What is being asked> Lines of the listing that contain "name" need to be copied.

Material to process>
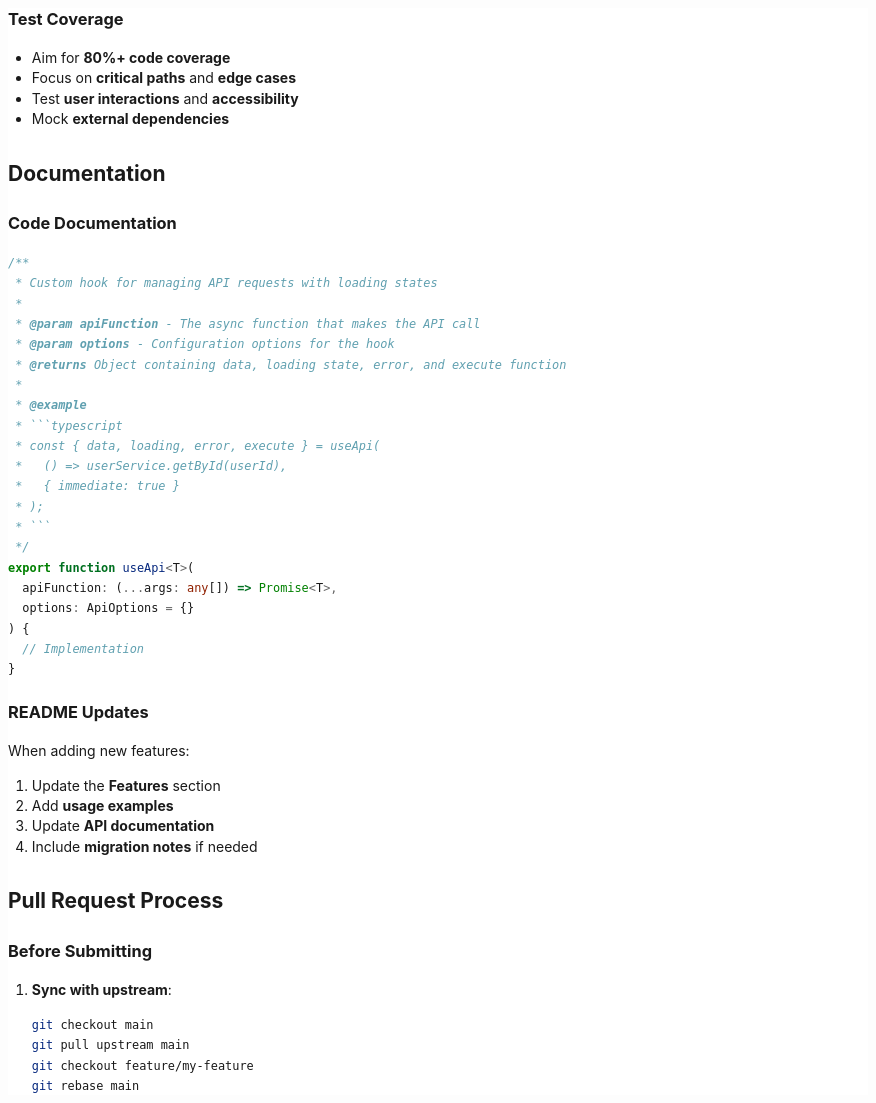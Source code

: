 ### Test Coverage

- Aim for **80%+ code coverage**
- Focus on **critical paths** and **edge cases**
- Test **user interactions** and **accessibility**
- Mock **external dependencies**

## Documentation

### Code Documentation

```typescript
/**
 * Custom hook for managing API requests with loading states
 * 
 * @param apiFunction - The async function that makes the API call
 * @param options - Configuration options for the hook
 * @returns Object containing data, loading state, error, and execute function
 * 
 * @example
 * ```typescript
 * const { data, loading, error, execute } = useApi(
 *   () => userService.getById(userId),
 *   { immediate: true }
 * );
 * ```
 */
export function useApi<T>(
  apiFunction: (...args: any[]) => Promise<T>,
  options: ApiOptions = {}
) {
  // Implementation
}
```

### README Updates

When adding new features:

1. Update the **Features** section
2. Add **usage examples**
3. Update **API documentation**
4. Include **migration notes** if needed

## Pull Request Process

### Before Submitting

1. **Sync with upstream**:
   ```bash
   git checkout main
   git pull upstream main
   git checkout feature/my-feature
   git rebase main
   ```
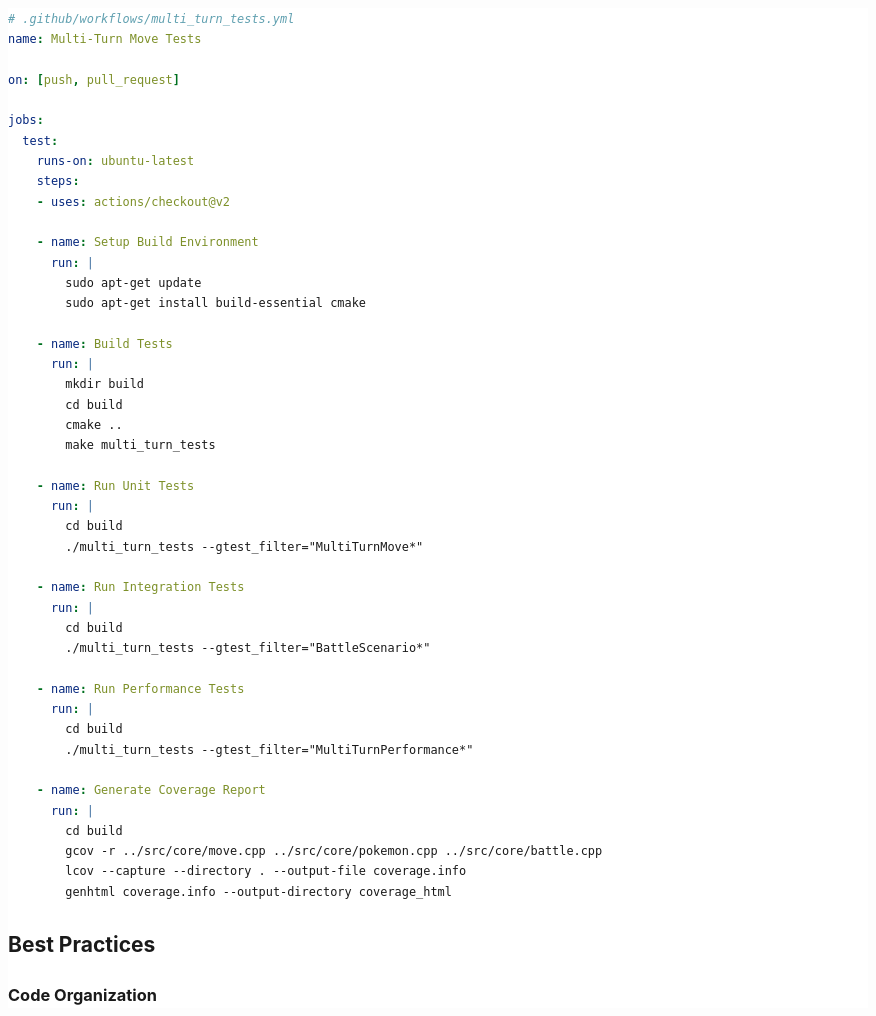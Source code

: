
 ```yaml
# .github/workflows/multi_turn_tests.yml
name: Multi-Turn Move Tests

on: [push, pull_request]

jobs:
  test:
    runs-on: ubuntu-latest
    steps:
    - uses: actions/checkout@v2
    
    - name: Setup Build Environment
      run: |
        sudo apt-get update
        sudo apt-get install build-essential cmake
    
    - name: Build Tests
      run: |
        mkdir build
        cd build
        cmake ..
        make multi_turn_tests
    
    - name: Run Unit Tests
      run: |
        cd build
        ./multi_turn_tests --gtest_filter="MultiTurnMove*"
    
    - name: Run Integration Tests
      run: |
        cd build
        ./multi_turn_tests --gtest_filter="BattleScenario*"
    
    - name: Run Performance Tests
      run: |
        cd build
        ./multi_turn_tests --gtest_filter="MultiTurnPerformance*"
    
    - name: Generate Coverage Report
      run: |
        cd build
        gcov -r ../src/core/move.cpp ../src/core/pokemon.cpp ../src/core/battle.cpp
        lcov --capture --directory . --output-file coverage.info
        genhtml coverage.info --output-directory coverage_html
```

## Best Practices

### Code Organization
==
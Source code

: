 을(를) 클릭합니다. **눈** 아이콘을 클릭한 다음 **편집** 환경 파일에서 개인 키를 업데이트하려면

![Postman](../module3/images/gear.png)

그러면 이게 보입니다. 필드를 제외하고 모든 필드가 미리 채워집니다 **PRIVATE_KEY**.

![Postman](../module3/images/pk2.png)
--
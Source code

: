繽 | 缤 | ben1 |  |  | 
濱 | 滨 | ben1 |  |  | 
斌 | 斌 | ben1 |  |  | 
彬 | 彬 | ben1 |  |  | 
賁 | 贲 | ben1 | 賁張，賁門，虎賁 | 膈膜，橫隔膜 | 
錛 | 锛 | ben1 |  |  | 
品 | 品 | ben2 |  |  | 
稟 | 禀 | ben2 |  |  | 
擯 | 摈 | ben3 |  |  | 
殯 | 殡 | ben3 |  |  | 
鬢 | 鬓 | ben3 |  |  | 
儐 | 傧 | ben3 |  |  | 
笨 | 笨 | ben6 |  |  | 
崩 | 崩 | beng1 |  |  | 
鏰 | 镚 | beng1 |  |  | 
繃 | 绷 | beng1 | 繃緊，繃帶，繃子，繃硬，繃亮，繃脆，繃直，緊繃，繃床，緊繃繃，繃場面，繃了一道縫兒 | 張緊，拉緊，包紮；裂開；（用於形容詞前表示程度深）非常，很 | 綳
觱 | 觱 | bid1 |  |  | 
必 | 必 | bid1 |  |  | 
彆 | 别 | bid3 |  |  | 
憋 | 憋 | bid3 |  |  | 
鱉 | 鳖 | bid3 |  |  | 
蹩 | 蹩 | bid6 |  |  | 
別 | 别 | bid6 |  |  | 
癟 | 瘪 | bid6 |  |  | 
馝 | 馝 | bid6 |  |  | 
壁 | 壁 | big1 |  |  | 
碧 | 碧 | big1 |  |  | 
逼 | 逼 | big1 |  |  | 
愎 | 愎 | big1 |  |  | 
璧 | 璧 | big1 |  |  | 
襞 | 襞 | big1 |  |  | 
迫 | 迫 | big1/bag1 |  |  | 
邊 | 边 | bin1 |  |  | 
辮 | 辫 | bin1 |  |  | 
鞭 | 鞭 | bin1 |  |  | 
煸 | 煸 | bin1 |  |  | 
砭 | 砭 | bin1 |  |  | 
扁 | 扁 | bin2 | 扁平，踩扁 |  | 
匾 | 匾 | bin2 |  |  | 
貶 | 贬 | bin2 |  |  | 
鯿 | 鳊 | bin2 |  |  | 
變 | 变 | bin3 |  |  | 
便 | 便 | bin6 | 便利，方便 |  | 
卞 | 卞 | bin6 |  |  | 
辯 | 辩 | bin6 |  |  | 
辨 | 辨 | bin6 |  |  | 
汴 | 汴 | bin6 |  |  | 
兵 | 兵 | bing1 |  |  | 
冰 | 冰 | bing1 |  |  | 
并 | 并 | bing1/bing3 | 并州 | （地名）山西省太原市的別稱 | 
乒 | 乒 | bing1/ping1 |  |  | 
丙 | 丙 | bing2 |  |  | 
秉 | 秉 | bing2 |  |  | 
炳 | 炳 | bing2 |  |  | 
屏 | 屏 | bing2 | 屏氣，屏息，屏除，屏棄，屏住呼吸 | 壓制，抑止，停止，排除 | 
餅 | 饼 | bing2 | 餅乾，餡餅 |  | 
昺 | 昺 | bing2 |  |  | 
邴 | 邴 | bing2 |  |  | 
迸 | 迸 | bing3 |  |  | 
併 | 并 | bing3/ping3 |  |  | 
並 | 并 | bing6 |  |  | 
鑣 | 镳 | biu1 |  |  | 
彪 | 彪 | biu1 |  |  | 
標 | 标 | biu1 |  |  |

Task output>
name: Multi-Turn Move Tests
    - name: Setup Build Environment
    - name: Build Tests
    - name: Run Unit Tests
    - name: Run Integration Tests
    - name: Run Performance Tests
    - name: Generate Coverage Report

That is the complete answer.